### TO DO
Up to and including the line with "Let $\pi_u:U \to", please set down the entries below exactly, starting from the first line.

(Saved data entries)
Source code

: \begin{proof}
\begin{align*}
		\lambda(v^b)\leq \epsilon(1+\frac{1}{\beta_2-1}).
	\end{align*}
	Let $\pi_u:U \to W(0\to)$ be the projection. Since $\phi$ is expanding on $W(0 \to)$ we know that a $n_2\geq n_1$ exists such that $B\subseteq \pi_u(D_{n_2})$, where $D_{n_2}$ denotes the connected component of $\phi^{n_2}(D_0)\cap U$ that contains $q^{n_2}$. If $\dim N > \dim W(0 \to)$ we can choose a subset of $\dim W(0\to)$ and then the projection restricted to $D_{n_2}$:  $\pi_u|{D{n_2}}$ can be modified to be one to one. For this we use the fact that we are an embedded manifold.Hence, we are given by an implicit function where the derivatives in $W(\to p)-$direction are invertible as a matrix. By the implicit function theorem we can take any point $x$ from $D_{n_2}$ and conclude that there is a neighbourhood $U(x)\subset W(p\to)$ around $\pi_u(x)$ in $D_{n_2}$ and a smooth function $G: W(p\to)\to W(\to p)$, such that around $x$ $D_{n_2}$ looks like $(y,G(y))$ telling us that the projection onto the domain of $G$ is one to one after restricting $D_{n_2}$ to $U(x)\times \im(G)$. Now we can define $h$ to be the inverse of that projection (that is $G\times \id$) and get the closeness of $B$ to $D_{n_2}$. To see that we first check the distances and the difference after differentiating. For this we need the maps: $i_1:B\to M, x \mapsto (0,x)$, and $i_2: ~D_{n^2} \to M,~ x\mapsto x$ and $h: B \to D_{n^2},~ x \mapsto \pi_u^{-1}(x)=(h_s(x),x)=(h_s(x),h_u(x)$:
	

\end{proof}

### EXERCISE ANSWER
Source code

: \begin{proof}
\begin{align*}
		\lambda(v^b)\leq \epsilon(1+\frac{1}{\beta_2-1}).
	\end{align*}
	Let $\pi_u:U \to W(0\to)$ be the projection. Since $\phi$ is expanding on $W(0 \to)$ we know that a $n_2\geq n_1$ exists such that $B\subseteq \pi_u(D_{n_2})$, where $D_{n_2}$ denotes the connected component of $\phi^{n_2}(D_0)\cap U$ that contains $q^{n_2}$. If $\dim N > \dim W(0 \to)$ we can choose a subset of $\dim W(0\to)$ and then the projection restricted to $D_{n_2}$:  $\pi_u|{D{n_2}}$ can be modified to be one to one. For this we use the fact that we are an embedded manifold.Hence, we are given by an implicit function where the derivatives in $W(\to p)-$direction are invertible as a matrix. By the implicit function theorem we can take any point $x$ from $D_{n_2}$ and conclude that there is a neighbourhood $U(x)\subset W(p\to)$ around $\pi_u(x)$ in $D_{n_2}$ and a smooth function $G: W(p\to)\to W(\to p)$, such that around $x$ $D_{n_2}$ looks like $(y,G(y))$ telling us that the projection onto the domain of $G$ is one to one after restricting $D_{n_2}$ to $U(x)\times \im(G)$. Now we can define $h$ to be the inverse of that projection (that is $G\times \id$) and get the closeness of $B$ to $D_{n_2}$. To see that we first check the distances and the difference after differentiating. For this we need the maps: $i_1:B\to M, x \mapsto (0,x)$, and $i_2: ~D_{n^2} \to M,~ x\mapsto x$ and $h: B \to D_{n^2},~ x \mapsto \pi_u^{-1}(x)=(h_s(x),x)=(h_s(x),h_u(x)$:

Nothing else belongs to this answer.